(Information shown)

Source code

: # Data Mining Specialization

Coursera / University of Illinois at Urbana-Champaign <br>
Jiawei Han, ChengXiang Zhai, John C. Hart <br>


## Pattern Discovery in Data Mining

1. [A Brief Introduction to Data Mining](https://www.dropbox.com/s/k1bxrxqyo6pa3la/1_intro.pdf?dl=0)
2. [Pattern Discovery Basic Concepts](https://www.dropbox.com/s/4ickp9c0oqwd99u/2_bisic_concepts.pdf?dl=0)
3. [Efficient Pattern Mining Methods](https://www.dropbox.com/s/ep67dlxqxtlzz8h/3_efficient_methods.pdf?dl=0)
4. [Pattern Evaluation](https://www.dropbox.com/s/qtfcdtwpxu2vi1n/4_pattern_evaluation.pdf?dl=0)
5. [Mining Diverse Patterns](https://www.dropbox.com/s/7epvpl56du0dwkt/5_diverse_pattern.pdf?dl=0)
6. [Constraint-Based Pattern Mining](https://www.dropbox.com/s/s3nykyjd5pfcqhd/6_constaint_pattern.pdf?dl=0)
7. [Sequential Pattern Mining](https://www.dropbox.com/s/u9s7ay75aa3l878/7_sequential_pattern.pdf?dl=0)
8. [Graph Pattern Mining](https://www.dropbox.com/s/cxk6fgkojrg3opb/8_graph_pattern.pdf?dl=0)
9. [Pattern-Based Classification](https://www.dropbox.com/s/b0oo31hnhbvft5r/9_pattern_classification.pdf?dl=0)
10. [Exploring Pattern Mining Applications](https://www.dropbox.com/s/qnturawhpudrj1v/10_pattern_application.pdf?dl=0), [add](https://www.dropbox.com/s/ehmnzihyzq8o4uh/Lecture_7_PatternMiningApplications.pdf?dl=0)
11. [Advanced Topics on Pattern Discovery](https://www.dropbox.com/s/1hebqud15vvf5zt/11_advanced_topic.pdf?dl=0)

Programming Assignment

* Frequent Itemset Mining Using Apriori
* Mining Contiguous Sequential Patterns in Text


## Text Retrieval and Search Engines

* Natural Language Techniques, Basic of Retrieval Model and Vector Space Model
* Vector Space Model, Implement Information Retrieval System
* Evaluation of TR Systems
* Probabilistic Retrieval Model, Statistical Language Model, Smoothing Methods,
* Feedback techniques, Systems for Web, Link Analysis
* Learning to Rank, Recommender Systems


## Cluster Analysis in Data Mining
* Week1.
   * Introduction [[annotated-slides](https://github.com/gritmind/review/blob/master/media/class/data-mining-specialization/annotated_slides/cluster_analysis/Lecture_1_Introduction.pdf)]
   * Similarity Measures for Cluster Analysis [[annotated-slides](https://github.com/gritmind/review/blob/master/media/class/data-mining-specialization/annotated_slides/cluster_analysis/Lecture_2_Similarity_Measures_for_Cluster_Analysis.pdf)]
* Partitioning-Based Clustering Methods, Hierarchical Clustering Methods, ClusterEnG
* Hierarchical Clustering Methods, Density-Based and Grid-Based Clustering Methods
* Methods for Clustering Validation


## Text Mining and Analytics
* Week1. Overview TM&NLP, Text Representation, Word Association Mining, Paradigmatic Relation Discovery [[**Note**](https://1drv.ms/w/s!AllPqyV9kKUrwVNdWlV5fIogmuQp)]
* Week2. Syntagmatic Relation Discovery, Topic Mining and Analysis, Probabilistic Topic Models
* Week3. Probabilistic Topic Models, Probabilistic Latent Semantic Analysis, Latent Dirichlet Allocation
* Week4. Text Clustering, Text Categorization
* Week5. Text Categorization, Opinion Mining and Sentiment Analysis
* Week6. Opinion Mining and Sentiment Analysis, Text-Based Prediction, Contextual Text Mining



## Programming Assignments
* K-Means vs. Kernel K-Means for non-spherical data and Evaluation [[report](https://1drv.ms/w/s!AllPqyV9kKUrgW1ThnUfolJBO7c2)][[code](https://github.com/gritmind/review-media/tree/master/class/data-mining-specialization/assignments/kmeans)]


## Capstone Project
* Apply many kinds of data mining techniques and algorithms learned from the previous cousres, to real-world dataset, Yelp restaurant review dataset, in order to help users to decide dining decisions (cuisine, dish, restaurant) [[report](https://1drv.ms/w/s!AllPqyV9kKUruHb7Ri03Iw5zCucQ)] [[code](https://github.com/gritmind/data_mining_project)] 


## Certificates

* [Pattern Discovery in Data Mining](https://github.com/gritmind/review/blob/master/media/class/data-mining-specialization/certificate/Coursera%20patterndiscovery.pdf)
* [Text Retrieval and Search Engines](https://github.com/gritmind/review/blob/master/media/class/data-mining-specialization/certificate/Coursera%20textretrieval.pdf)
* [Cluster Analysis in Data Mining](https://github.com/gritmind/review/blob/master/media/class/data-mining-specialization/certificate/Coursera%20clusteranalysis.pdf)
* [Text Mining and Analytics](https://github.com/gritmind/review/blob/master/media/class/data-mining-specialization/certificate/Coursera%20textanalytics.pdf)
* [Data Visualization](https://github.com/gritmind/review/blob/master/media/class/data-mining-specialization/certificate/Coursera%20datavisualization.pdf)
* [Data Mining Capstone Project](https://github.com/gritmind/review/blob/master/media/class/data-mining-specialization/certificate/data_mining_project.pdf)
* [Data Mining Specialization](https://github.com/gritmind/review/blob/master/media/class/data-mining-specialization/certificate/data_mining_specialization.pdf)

(End Information shown)

• The problem
Reproduce the entries above exactly, but only the lines between the line holding "Retrieval Model, Statistical" and the line holding "K-Means vs. Kernel", inclusive.

• Answer to the exercise
* Probabilistic Retrieval Model, Statistical Language Model, Smoothing Methods,
* Feedback techniques, Systems for Web, Link Analysis
* Learning to Rank, Recommender Systems


## Cluster Analysis in Data Mining
* Week1.
   * Introduction [[annotated-slides](https://github.com/gritmind/review/blob/master/media/class/data-mining-specialization/annotated_slides/cluster_analysis/Lecture_1_Introduction.pdf)]
   * Similarity Measures for Cluster Analysis [[annotated-slides](https://github.com/gritmind/review/blob/master/media/class/data-mining-specialization/annotated_slides/cluster_analysis/Lecture_2_Similarity_Measures_for_Cluster_Analysis.pdf)]
* Partitioning-Based Clustering Methods, Hierarchical Clustering Methods, ClusterEnG
* Hierarchical Clustering Methods, Density-Based and Grid-Based Clustering Methods
* Methods for Clustering Validation


## Text Mining and Analytics
* Week1. Overview TM&NLP, Text Representation, Word Association Mining, Paradigmatic Relation Discovery [[**Note**](https://1drv.ms/w/s!AllPqyV9kKUrwVNdWlV5fIogmuQp)]
* Week2. Syntagmatic Relation Discovery, Topic Mining and Analysis, Probabilistic Topic Models
* Week3. Probabilistic Topic Models, Probabilistic Latent Semantic Analysis, Latent Dirichlet Allocation
* Week4. Text Clustering, Text Categorization
* Week5. Text Categorization, Opinion Mining and Sentiment Analysis
* Week6. Opinion Mining and Sentiment Analysis, Text-Based Prediction, Contextual Text Mining



## Programming Assignments
* K-Means vs. Kernel K-Means for non-spherical data and Evaluation [[report](https://1drv.ms/w/s!AllPqyV9kKUrgW1ThnUfolJBO7c2)][[code](https://github.com/gritmind/review-media/tree/master/class/data-mining-specialization/assignments/kmeans)]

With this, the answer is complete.